New Layout Design

This design document aims to sum up my current thoughts and feelings about where I’d like this project to go. I feel that for medium sized projects Docket is starting to show the roughness around some edges. The plan is to allow docket to walk a tree of directories rather than just processing a single set of files from a single directory.

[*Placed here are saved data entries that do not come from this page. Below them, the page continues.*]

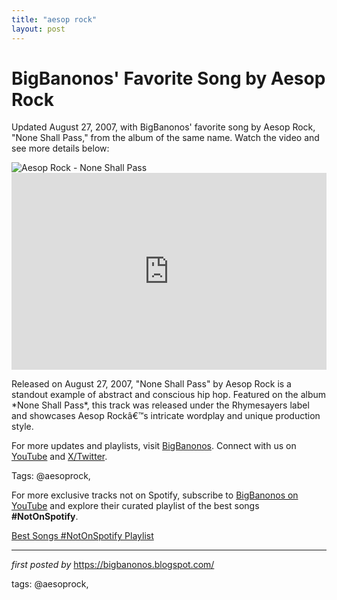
 ```yaml
---
title: "aesop rock"
layout: post
---
```

<!-- Post Title -->
<h1 >BigBanonos' Favorite Song by Aesop Rock</h1> <!-- Introductory Text -->
<p >Updated August 27, 2007, with BigBanonos' favorite song by Aesop Rock, "None Shall Pass," from the album of the same name. Watch the video and see more details below:</p> <!-- Featured Image -->
<div > <img src="https://alarm-magazine.com/wp-content/uploads/2012/11/aesop-660x382.jpg" alt="Aesop Rock - None Shall Pass" />
</div> <!-- YouTube Video Embed -->
<div > <iframe width="100%" height="315" src="https://www.youtube.com/embed/KNrB6--KBqs" title="Aesop Rock - None Shall Pass (Official Video)" frameborder="0" allow="accelerometer; autoplay; clipboard-write; encrypted-media; gyroscope; picture-in-picture; web-share" referrerpolicy="strict-origin-when-cross-origin" allowfullscreen></iframe>
</div> <!-- Song Information -->
<div > <p>Released on August 27, 2007, "None Shall Pass" by Aesop Rock is a standout example of abstract and conscious hip hop. Featured on the album *None Shall Pass*, this track was released under the Rhymesayers label and showcases Aesop Rockâ€™s intricate wordplay and unique production style.</p>
</div> <!-- Footer Links -->
<div > <p>For more updates and playlists, visit <a href="https://bigbanonos.blogspot.com/" target="_blank">BigBanonos</a>. Connect with us on <a href="https://www.youtube.com/@BigBanonos" target="_blank">YouTube</a> and <a href="https://x.com/bigbanonos" target="_blank">X/Twitter</a>.</p>
</div> <!-- Tags -->
<p >Tags: @aesoprock,</p>


<!--Subscribe and Playlist Links-->
<div>
    <p>For more exclusive tracks not on Spotify, subscribe to <a href="https://www.youtube.com/@BigBanonos" target="_blank">BigBanonos on YouTube</a> and explore their curated playlist of the best songs <strong>#NotOnSpotify</strong>.</p>
    <p><a href="https://www.youtube.com/playlist?list=PLtuNtuTatqI0kFahUCbtbfenC_ET5O_tr" target="_blank">Best Songs #NotOnSpotify Playlist<br /></a></p></div>

<hr />

<p><em>first posted by</em> <a href="https://bigbanonos.blogspot.com/" rel="noopener" target="_new">https://bigbanonos.blogspot.com/</a></p>

<p>tags: @aesoprock,</p>
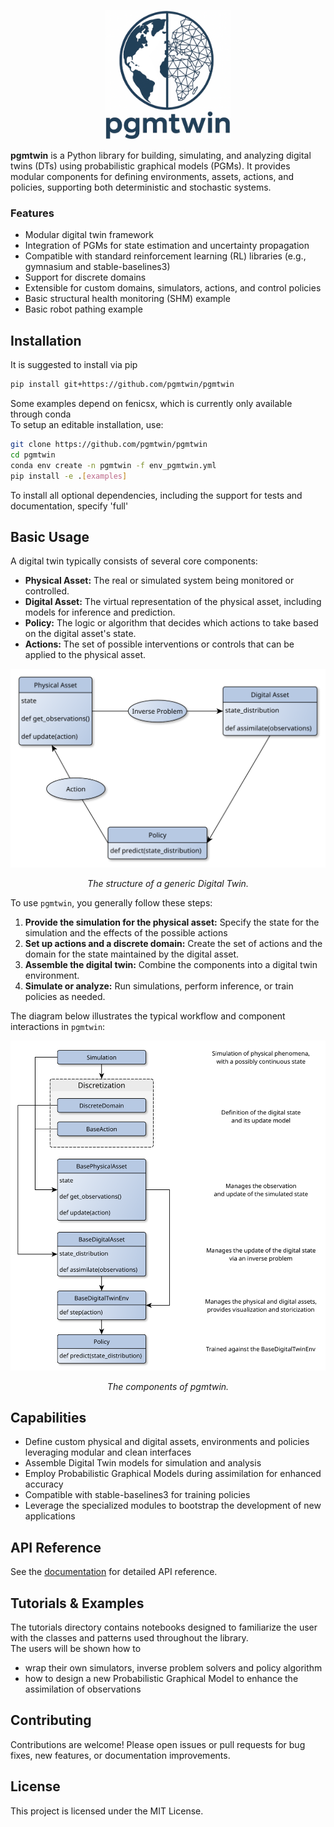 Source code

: <p align="center">
  <a href="https://github.com/lfabris-mhpc/pgmtwin" target="_blank" >
    <img alt="pgmtwin logo" src="readme/pgmtwin_logo.png" width="200" />
  </a>
</p>

**pgmtwin** is a Python library for building, simulating, and analyzing digital twins (DTs) using probabilistic graphical models (PGMs). It provides modular components for defining environments, assets, actions, and policies, supporting both deterministic and stochastic systems.

### Features

- Modular digital twin framework
- Integration of PGMs for state estimation and uncertainty propagation
- Compatible with standard reinforcement learning (RL) libraries (e.g., gymnasium and stable-baselines3)
- Support for discrete domains
- Extensible for custom domains, simulators, actions, and control policies
- Basic structural health monitoring (SHM) example
- Basic robot pathing example

## Installation

It is suggested to install via pip
```bash
pip install git+https://github.com/pgmtwin/pgmtwin
```
Some examples depend on fenicsx, which is currently only available through conda  
To setup an editable installation, use:
```bash
git clone https://github.com/pgmtwin/pgmtwin
cd pgmtwin
conda env create -n pgmtwin -f env_pgmtwin.yml
pip install -e .[examples]
```
To install all optional dependencies, including the support for tests and documentation, specify 'full'

## Basic Usage
A digital twin typically consists of several core components:
- **Physical Asset:** The real or simulated system being monitored or controlled.
- **Digital Asset:** The virtual representation of the physical asset, including models for inference and prediction.
- **Policy:** The logic or algorithm that decides which actions to take based on the digital asset's state.
- **Actions:** The set of possible interventions or controls that can be applied to the physical asset.

<!-- ![digital_twin](./readme/digital_twin.svg) -->
<p align="center">
<img src="readme/digital_twin.svg" alt>
</p>
<p align="center">
<em>The structure of a generic Digital Twin.</em>
</p>

To use `pgmtwin`, you generally follow these steps:
1. **Provide the simulation for the physical asset:** Specify the state for the simulation and the effects of the possible actions
2. **Set up actions and a discrete domain:** Create the set of actions and the domain for the state maintained by the digital asset.
3. **Assemble the digital twin:** Combine the components into a digital twin environment.
4. **Simulate or analyze:** Run simulations, perform inference, or train policies as needed.

The diagram below illustrates the typical workflow and component interactions in `pgmtwin`:

<!-- ![pgmtwin](./readme/pgmtwin_schema.svg) -->
<p align="center">
<img src="readme/pgmtwin_schema.svg" alt>
</p>
<p align="center">
<em>The components of pgmtwin.</em>
</p>

## Capabilities

- Define custom physical and digital assets, environments and policies leveraging modular and clean interfaces
- Assemble Digital Twin models for simulation and analysis
- Employ Probabilistic Graphical Models during assimilation for enhanced accuracy
- Compatible with stable-baselines3 for training policies
- Leverage the specialized modules to bootstrap the development of new applications

## API Reference

See the [documentation](https://pgmtwin.github.io/pgmtwin/) for detailed API reference.

## Tutorials & Examples

The tutorials directory contains notebooks designed to familiarize the user with the classes and patterns used throughout the library.  
The users will be shown how to 
- wrap their own simulators, inverse problem solvers and policy algorithm
- how to design a new Probabilistic Graphical Model to enhance the assimilation of observations


## Contributing

Contributions are welcome! Please open issues or pull requests for bug fixes, new features, or documentation improvements.

## License

This project is licensed under the MIT License.
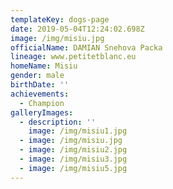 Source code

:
 ```yaml
---
templateKey: dogs-page
date: 2019-05-04T12:24:02.698Z
image: /img/misiu.jpg
officialName: DAMIAN Snehova Packa
lineage: www.petitetblanc.eu
homeName: Misiu
gender: male
birthDate: ''
achievements:
  - Champion
galleryImages:
  - description: ''
    image: /img/misiu1.jpg
  - image: /img/misiu.jpg
  - image: /img/misiu2.jpg
  - image: /img/misiu3.jpg
  - image: /img/misiu5.jpg
---
```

Documentation Directory Layout

Currently Docket searches for markdown files in a single folder. Files are sorted asciibetically, and the prefix on the filenames is stripped to generate each page’s slug. To extend this to directories we can treat them in the same way. A directory will be examined for markdown contents. If markdown files are found then we generate a slug and order it in the same way we would a page. When rendering we can then recursively walk the contents of the folder.

docs/
 + index.md
 + 01-wildlife.md
 + 02-plants/
 |  + trees.md
 |  + shrubs.md
 |  + index.md
 + 03-geology/
 |  + rocks.md
 |  + magma.md

Pages and Bales

At each level of our tree there can be three kinds of item:

  • Pages - standard markdown documents such as 01-wildlife.md
  • Indexes - chapter overviews and high-level introductions to the contents of a given ‘bale’.
  • Bales - Directories containing one or more markdown files.

Here we group items together into “bales”. Bales are collections of pages and inner bales. Bales are used as the unit of navigation. Given the example above there are three bales: The root bale, the plants bale, and the geology bale.

Page Layout and Navigation

Each rendered page contains three main items: content, TOC, and navigation. The content of the page is mainly the rendred markdown for the doucment, or the markdown of the bale’s index. The TOC contains the overview of the current page. It should contain the H1 and H2 headings in the current document. The last item is the nagivation tree. This tree contains: The bales that are at the same level in the tree as the current page’s bale, and the pages within the current document’s bale.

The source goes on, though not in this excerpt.